The models are not in a nested folder as this gives nicer import names.

e.g.

# much clearer naming of models on import, prevents confusion
from azul_thingo import api
from azul_bedrock import model_api

api.send_thingo(model_api.Thingo())

# annoying and depends on developer, likely will fragment into different names on import
from azul_thingo import api
from azul_bedrock.models import api as mapi

api.send_thingo(mapi.Thingo())

Requirements

libmagic

default libmagic for debian can get out of date

contains a number of bugs for office and archive file types

git clone --depth 1 --branch FILE5_46 https://github.com/file/file
cd file/
autoreconf -f -i
./configure --disable-silent-rules
make -j4
sudo make install
sudo cp ./magic/magic.mgc /etc/magic
cd -
# check it worked
file --version

yara

sudo apt-get install automake libtool make gcc pkg-config git flex bison -y
mkdir -p ./yara
git clone --branch v4.3.2 https://github.com/VirusTotal/yara ./yara
cd ./yara
./bootstrap.sh
./configure
make
sudo make install
cd -
## check it worked
yara -v
# you should put this in bashrc
export LD_LIBRARY_PATH="$LD_LIBRARY_PATH:/usr/local/lib"

Install

pip install azul-bedrock

Mocks

Using Mockery to generate mocks for golang client.

This is for use in upstream packages.

go install github.com/vektra/mockery/v2@v2.53.5
mockery

Test Files

To run tests based off of bedrock you will need to set environment variables to allow you to download and use test files.

This requires you to be able to download files from Virustotal.
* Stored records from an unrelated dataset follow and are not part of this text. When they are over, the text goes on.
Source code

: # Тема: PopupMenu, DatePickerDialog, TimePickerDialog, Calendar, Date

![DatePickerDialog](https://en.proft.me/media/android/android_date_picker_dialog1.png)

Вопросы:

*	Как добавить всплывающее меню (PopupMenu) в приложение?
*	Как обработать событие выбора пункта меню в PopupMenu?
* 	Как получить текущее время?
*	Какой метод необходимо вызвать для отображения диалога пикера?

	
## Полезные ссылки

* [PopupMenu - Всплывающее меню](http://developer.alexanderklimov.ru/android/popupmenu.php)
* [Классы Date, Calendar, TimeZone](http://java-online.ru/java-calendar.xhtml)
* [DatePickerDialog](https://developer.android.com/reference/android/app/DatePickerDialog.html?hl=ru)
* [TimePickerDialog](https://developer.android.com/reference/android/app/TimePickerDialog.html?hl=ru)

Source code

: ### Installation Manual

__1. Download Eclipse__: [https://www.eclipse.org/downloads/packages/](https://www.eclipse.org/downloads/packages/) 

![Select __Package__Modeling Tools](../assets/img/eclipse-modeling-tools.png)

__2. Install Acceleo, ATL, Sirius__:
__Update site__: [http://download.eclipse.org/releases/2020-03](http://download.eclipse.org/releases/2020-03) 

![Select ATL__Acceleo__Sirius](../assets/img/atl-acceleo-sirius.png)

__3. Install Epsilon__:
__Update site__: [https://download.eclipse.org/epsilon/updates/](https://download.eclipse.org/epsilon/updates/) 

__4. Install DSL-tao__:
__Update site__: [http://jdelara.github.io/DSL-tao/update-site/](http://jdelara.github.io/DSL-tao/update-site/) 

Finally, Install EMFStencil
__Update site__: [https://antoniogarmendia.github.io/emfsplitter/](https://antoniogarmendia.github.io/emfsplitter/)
To save on download quotas files are also cached to an S3 cluster and your local file system.

The full set of environment variables for configuring this setup are here:

# Timeout for requests made by the file manager.
export file_manager_request_timeout: int = 30
# The URL to Virustotal's V3 API (guarantee no trailing slash).
export file_manager_virustotal_api_url="https://www.virustotal.com/api/v3"
# Virustotal API key used to download files from Virustotal
export file_manager_virustotal_api_key = ""
# whether to attempt to download files from virustotal or not.
export file_manager_virustotal_enabled="True"
# Directory where files are cached on the local file system when downloaded. (stored as carts)
export file_manager_file_cache_dir="/var/tmp/azul"
# Flag used to enable/disable the caching of test files.
export file_manager_file_caching_enabled="True"
# URL from Azure storage blob (storage account name address)
export file_manager_azure_storage_account_address=""
# Storage account Access key. (SAS key) used to access the azure storage.
export file_manager_azure_storage_access_key=""
# Name of the storage container within the blob storage.
export file_manager_azure_container_name="azul-test-file-cache"
# Flag used to enable/disable bucket caching.
export file_manager_azure_blob_cache_enabled="True"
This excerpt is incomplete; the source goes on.